2011-06-25 Thread Ian Lynch
On 25 June 2011 13:37, Simon Phipps si...@webmink.com wrote:


 On 25 Jun 2011, at 08:33, Ian Lynch wrote:

  Manfred wrote:
 
  I still believe that PDF is the best solution to distribute final
 versions
  of text (and maybe other office) documents.
 
  I'd say yes if they are likely to be printed on paper, no if it is only
  likely to be read from a screen.

 I disagree. Once a document no longer needs editing (and this is a frequent
 need in daily life - think purchase receipt, invoice, insurance schedule and
 so on) it needs to be provided in an electronic format that cannot be easily
 altered. PDF plays this role, ODF doesn't.

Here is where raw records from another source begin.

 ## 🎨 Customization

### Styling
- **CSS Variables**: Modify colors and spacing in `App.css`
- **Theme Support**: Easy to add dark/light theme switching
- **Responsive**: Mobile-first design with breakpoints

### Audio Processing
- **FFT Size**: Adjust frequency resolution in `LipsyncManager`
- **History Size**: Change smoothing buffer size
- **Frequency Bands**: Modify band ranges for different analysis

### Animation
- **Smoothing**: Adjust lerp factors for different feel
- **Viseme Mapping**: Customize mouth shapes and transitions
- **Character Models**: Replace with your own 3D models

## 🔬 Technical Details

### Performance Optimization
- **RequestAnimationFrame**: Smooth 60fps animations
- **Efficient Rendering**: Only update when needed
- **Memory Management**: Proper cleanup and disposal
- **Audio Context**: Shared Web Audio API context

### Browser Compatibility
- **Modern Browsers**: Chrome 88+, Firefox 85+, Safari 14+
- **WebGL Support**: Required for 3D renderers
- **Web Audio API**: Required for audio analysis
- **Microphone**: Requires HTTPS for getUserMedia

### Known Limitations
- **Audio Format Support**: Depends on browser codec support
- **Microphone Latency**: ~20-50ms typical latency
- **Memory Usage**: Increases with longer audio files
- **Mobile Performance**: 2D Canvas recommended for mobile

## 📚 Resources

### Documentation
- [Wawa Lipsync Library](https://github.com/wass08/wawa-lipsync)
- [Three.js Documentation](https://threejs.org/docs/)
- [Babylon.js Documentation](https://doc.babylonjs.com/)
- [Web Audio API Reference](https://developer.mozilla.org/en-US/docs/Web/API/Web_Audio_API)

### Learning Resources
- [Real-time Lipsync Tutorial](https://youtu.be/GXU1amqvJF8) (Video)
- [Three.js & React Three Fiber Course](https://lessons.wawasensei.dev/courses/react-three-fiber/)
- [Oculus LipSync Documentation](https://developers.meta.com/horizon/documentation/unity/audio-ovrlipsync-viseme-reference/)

In most cases those documents that you give as examples would be covered by
likely to be printed on paper.  That was my point, we already have pdfs
for this. pdf is less than optimal for storing documents that are only
viewed on screens.

ODF files can be encrypted and passworded in cases where security is
required so it is easy to make it difficult to alter, it's just relatively
rare to need to.

The world is moving to the web and desktop applications are going to have to
as well. All I'm saying is why waste time on readers when getting LibO to
the web is far more important. If you are going to do some sort of reader
make it something relevant to where things are going not to where they have
been or where need is already satisfied.

It's a different issue, but I think the reliance on pdfs as not easily
editable is dubious. There are plenty of pdf editors so if anyone really
wants to edit a receipt or invoice stored in that way they can. If they are
prepared to do unlawful things it's very unlikely that having to buy a pdf
editor is going to be much of a deterrent. That is a whole area of
difficulty that the paper reliant world has not come to terms with. We have
it with certificates. Paper based or pdf certificates are a major cause of
certification fraud because they are very easy to forge. The best way to
record such evidence is in a secure database that is quick and easy to
authenticate against. I can see a time when paper based documents are in a
small minority and important information will be in encrypted databases
where making it secure is much easier. Question is where does LibO fit into
that world?

S.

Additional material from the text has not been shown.